1The Chemistry of Nucleoside and Dinucleotide Inhibitors of Inosine Monophosphate Dehydrogenase (IMPDH)

Abstract

Thiazole-C-nucleoside, tiazofurin (2-β-D-ribofuranosylthiazole-4-carboxamide, TR) was synthesized as a potential antiviral agent. Investigation of the potent anticancer activity of tiazofurin showed that it is not active as the nucleoside but is uniquely metabolized into an active metabolite, thiazole-4-carboxamide adenine dinucleotide (TAD), an analog of the cofactor nicotinamide adenine dinucleotide (NAD). The first step in the biosynthesis of TAD is the phosphorylation of TR by adenosine kinase to give tiazofurin monophosphate (TRMP). The replacement of the nicotinamide nucleoside moiety of NAD by tiazofurin afforded a cofactor analog that cannot participate in hydride transfer. TAD is therefore a potent and specific inhibitor of NAD-dependent inosine monophosphate dehydrogenase (IMPDH), an important target in cancer chemotherapy.

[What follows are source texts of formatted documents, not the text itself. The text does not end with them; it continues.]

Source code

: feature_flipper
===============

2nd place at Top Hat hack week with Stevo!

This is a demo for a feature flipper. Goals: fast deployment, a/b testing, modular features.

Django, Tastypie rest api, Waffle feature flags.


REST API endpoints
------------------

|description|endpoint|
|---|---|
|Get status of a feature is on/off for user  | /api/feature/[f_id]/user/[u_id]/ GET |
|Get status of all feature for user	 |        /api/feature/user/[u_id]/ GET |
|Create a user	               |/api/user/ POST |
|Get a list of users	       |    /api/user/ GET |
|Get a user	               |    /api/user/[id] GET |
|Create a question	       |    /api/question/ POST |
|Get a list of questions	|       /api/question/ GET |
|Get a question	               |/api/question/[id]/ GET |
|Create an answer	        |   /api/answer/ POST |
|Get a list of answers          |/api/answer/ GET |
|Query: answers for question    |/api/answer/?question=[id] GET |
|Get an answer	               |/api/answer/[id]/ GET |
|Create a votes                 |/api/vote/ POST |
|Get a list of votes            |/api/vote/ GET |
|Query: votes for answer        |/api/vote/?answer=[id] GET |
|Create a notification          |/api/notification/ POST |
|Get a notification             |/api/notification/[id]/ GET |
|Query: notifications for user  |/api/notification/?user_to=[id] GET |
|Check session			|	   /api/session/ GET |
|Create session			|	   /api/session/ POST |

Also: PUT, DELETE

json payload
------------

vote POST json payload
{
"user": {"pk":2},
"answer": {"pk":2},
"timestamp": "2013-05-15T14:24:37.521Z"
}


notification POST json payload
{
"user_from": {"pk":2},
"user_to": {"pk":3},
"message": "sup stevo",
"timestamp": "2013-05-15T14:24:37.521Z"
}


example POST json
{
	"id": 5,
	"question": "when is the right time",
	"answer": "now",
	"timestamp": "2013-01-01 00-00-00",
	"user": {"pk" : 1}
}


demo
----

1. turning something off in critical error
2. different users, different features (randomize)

The development of TR prompted synthesis of pyridine C-nucleosides, such as C-nicotinamide riboside (C-NR), C-picolinamide riboside (C-PR), and C-isonicotinamide riboside (C-IR). These synthetic compounds are isosteric to nicotinamide riboside (NR). It was expected that like tiazofurin, these C-nucleosides might be converted into the corresponding NAD analogs, offering an alternative means of IMPDH inhibition.